To say that The Fighter is a character piece is an understatement, it's based on a true story and you can see why David O Russell was drawn to the project. The Fighter is essentially the story of Micky and Dickie Ward, both boxers but both with different styles and personalities. It has been marketed and sold as the story of Micky Ward but since Dickie has so much involvement and has his own character arc its as much about him as his brother.

Dickie Ward is the older of the two brothers who has now retired from the ring, his highlight being that he once knocked down Sugar ray Leonard. Dickie now spends his time 'training' his younger brother inbetween frequenting his favourite crack den and being filmed by a HBO film crew about the life of a crack addict. Dickie delusionally believes that they are there to film his big comeback and its quite emotional to see that he truly believes this.

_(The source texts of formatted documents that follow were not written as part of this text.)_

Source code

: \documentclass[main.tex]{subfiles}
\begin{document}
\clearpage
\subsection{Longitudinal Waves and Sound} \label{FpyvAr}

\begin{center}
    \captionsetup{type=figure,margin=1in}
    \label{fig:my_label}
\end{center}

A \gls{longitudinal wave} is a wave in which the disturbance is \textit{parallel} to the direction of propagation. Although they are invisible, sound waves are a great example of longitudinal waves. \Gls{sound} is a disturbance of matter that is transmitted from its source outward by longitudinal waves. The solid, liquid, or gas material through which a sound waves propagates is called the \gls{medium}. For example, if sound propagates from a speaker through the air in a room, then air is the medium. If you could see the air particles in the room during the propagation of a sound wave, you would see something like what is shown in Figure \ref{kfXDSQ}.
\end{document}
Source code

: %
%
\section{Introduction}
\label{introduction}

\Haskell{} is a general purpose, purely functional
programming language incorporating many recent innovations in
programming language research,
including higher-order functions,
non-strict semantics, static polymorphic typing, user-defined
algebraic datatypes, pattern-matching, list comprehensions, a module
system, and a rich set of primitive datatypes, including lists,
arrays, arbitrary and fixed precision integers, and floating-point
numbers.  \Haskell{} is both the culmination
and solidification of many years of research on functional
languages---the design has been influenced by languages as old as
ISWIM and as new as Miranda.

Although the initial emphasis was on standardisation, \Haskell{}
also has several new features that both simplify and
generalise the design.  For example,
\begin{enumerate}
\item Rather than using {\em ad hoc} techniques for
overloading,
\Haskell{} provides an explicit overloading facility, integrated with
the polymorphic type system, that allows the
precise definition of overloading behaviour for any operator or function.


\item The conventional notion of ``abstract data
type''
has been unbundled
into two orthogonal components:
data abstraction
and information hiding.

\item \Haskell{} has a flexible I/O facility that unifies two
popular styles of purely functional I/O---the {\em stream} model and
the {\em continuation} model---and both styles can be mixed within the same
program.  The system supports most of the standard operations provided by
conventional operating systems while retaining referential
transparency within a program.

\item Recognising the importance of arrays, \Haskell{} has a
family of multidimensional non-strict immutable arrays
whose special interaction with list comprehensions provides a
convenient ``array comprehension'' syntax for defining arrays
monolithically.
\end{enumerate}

Micky is Dickie's younger brother and is a boxer not really going anywhere. This is down in part to Dickie's involvement, or non-involvement as the case may be and continually keeping Micky in his slender shadow. When Dickie finally gets busted for assaulting police officers, Micky takes it upon himself to get his own fighting crew together and finally makes headway into the boxing world. All the while Dickie views his brothers progress from behind prison bars and slowly comes to realise that his is a life wasted and it's his brother who needs his support.

There are no surprises in this movie, it plays out exactly how you expect it to but it's the performances that drive this forward, with Christian Bale delivering a grandiose acting class as Dickie. As per The Machinist Bale has slimmed himself right down (although not to The Machinists extent) to play the drug addict and has all the mannerisms and wide eyed stares down to a tee. Bale is a credit to his profession when he makes sacrifices the way he does for roles and as always the result is astonishing. Mark Wahlberg plays Micky as almost a direct opposite to Bale's Dickie, withdrawn with a quiet demeanour he makes Micky seem vulnerable even when he's in the ring with his opponents. It's a solid, confident performance but is clearly overshadowed by Bale who to be fair is in the much more intriguing and challenging role.

Amy Adams plays Charlene, Micky's girlfriend, with a feisty punch who speaks her, and at times, Mickys mind. To be fair she even has more balls than him when it comes to standing up to his insane and very large family. Then there is Melissa Leo as the Wards mother, a brash, no nonsense, straight talking mother who also acts as Micky's manager. Again another confident assured role and brings a heavy amount of grit to family matters.

David O Russell has directed a film which through it's core has heart and confidence, this comes across in the film making and in the actors performances. He's let Christian Bale off the lead and allowed him to create a character that will no doubt be the one people come away from the film remembering.